● **WHAT IS EXPECTED**:
Give back the full listing, character for character, with no pictures.

* * * * * * *

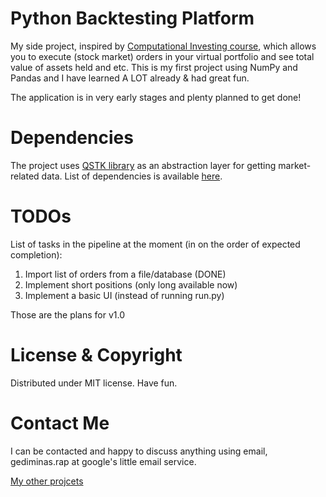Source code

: # Python Backtesting Platform

My side project, inspired by [Computational Investing course](https://www.coursera.org/course/compinvesting1),
which allows you to execute (stock market) orders in your
virtual portfolio and see total value of assets held and etc. This is my first project using NumPy and Pandas
and I have learned A LOT already & had great fun.

The application is in very early stages and plenty planned to get done!

# Dependencies

The project uses [QSTK library](http://wiki.quantsoftware.org/index.php?title=QuantSoftware_ToolKit)
as an abstraction layer for getting market-related data. List of dependencies is available [here](http://wiki.quantsoftware.org/index.php?title=QSToolKit_Installation_Guide).

# TODOs

List of tasks in the pipeline at the moment (in on the order of expected completion):

1. Import list of orders from a file/database (DONE)
2. Implement short positions (only long available now)
3. Implement a basic UI (instead of running run.py)

Those are the plans for v1.0

# License & Copyright

Distributed under MIT license. Have fun.

# Contact Me

I can be contacted and happy to discuss anything using email, gediminas.rap at google's little email service.

[My other projcets](http://gedrap.me/projects.html)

* * * * * * *

● **WRITTEN REPLY**:
Source code

: # Python Backtesting Platform

My side project, inspired by [Computational Investing course](https://www.coursera.org/course/compinvesting1),
which allows you to execute (stock market) orders in your
virtual portfolio and see total value of assets held and etc. This is my first project using NumPy and Pandas
and I have learned A LOT already & had great fun.

The application is in very early stages and plenty planned to get done!

# Dependencies

The project uses [QSTK library](http://wiki.quantsoftware.org/index.php?title=QuantSoftware_ToolKit)
as an abstraction layer for getting market-related data. List of dependencies is available [here](http://wiki.quantsoftware.org/index.php?title=QSToolKit_Installation_Guide).

# TODOs

List of tasks in the pipeline at the moment (in on the order of expected completion):

1. Import list of orders from a file/database (DONE)
2. Implement short positions (only long available now)
3. Implement a basic UI (instead of running run.py)

Those are the plans for v1.0

# License & Copyright

Distributed under MIT license. Have fun.

# Contact Me

I can be contacted and happy to discuss anything using email, gediminas.rap at google's little email service.

[My other projcets](http://gedrap.me/projects.html)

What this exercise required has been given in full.